■ What is required: For each entry below, please return its exact wording and leave out any picture.

■ Dataset entries:
• • • • • • •
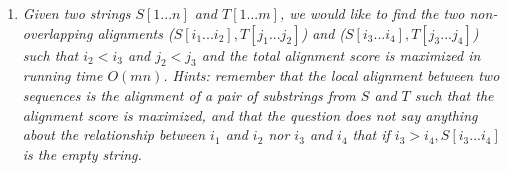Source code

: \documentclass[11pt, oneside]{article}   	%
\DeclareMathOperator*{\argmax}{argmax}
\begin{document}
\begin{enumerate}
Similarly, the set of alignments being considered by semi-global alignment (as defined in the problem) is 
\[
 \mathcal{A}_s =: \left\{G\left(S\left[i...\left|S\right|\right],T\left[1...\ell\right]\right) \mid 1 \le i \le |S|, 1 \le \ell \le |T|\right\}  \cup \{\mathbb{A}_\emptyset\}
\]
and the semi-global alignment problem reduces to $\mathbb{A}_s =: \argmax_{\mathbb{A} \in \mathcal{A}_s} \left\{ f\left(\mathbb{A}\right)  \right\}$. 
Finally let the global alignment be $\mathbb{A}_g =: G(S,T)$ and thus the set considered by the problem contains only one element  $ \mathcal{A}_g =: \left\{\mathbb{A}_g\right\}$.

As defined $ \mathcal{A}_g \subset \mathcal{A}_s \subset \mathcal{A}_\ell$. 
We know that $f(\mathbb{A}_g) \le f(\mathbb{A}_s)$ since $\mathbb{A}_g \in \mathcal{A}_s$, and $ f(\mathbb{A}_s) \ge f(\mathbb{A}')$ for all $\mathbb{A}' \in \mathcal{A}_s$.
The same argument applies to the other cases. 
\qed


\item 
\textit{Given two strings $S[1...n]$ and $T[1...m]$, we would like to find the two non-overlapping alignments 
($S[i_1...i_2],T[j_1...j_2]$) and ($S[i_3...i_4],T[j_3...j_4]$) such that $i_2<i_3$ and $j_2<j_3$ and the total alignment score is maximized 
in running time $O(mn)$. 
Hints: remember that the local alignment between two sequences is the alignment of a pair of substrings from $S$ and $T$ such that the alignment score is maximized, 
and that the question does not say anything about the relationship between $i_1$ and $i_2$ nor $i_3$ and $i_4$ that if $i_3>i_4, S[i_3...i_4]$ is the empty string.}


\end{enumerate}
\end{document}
• • • • • • •
■ Written response:
Source code

: \documentclass[11pt, oneside]{article}   	%
\DeclareMathOperator*{\argmax}{argmax}
\begin{document}
\begin{enumerate}
Similarly, the set of alignments being considered by semi-global alignment (as defined in the problem) is 
\[
 \mathcal{A}_s =: \left\{G\left(S\left[i...\left|S\right|\right],T\left[1...\ell\right]\right) \mid 1 \le i \le |S|, 1 \le \ell \le |T|\right\}  \cup \{\mathbb{A}_\emptyset\}
\]
and the semi-global alignment problem reduces to $\mathbb{A}_s =: \argmax_{\mathbb{A} \in \mathcal{A}_s} \left\{ f\left(\mathbb{A}\right)  \right\}$. 
Finally let the global alignment be $\mathbb{A}_g =: G(S,T)$ and thus the set considered by the problem contains only one element  $ \mathcal{A}_g =: \left\{\mathbb{A}_g\right\}$.

As defined $ \mathcal{A}_g \subset \mathcal{A}_s \subset \mathcal{A}_\ell$. 
We know that $f(\mathbb{A}_g) \le f(\mathbb{A}_s)$ since $\mathbb{A}_g \in \mathcal{A}_s$, and $ f(\mathbb{A}_s) \ge f(\mathbb{A}')$ for all $\mathbb{A}' \in \mathcal{A}_s$.
The same argument applies to the other cases. 
\qed


\item 
\textit{Given two strings $S[1...n]$ and $T[1...m]$, we would like to find the two non-overlapping alignments 
($S[i_1...i_2],T[j_1...j_2]$) and ($S[i_3...i_4],T[j_3...j_4]$) such that $i_2<i_3$ and $j_2<j_3$ and the total alignment score is maximized 
in running time $O(mn)$. 
Hints: remember that the local alignment between two sequences is the alignment of a pair of substrings from $S$ and $T$ such that the alignment score is maximized, 
and that the question does not say anything about the relationship between $i_1$ and $i_2$ nor $i_3$ and $i_4$ that if $i_3>i_4, S[i_3...i_4]$ is the empty string.}


\end{enumerate}
\end{document}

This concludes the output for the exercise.